The U.S. Securities and Exchange Commission announced that at its open meeting on Dec. 13, it will consider a staff recommendation to repropose new rules governing when a foreign private issuer may deregister its securities.

The SEC staff intends to recommend deregistration thresholds based solely on trading volume. The original proposal had used thresholds based primarily on the percentage of U.S. holders, as well as trading volume. Making it easier for firms to deregister their securities has been raised as one way to help ease the burden of Sarbanes-Oxley and improve the competitiveness of US markets.

Reproposal is necessary because basing the threshold solely on trading volume was not addressed fully in the commission’s original December 2005 proposal and request for comment. The reproposal also will reflect modifications, in response to comments, of other conditions to deregistration outlined in the original proposal. Staff will recommend a 30-day comment period for the reproposed rules and expects to recommend final rules in the first quarter of 2007.
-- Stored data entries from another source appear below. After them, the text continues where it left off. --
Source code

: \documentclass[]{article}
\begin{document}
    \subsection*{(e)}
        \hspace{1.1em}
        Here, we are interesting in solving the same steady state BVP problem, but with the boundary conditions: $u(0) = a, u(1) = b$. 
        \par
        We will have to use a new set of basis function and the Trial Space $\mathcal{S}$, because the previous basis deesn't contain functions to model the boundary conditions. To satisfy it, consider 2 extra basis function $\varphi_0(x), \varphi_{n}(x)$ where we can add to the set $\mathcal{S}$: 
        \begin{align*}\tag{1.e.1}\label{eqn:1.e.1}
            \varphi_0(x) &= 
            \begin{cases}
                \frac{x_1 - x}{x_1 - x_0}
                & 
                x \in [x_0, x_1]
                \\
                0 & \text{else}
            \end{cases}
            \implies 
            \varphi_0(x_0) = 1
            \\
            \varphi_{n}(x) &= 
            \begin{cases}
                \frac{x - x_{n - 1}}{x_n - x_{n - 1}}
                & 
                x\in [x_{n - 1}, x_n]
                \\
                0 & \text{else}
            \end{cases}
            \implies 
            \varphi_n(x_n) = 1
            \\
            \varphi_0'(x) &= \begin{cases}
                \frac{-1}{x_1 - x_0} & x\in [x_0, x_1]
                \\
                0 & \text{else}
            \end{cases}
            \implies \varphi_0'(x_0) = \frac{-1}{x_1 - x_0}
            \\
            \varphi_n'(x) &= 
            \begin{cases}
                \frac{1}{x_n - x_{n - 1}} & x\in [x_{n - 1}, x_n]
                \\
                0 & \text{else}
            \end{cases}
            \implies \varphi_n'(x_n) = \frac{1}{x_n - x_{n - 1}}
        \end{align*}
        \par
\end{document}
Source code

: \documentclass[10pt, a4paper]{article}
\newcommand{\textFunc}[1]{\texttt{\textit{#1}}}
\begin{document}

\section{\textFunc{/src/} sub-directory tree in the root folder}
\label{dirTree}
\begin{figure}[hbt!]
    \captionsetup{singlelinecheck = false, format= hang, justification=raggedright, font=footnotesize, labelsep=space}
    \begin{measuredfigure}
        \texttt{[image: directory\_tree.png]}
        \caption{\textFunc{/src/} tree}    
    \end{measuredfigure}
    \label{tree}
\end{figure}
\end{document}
“We believe that the new proposal will better serve the needs of both U.S. investors and foreign issuers by providing a clear, consistent, easy-to-apply, and fair standard pursuant to which foreign registrants may withdraw from our capital markets and end their obligations to comply with our rules,” commented John White, director of the commission’s Division of Corporation Finance.

“The commission remains committed to investor protection as well as sensitive to the opportunities and challenges of increasing globalization and cross-border regulatory cooperation. This proposal should continue to provide appropriate protections for U.S. investors while promoting capital formation in the U.S. and making our markets more attractive to foreign companies,” he added.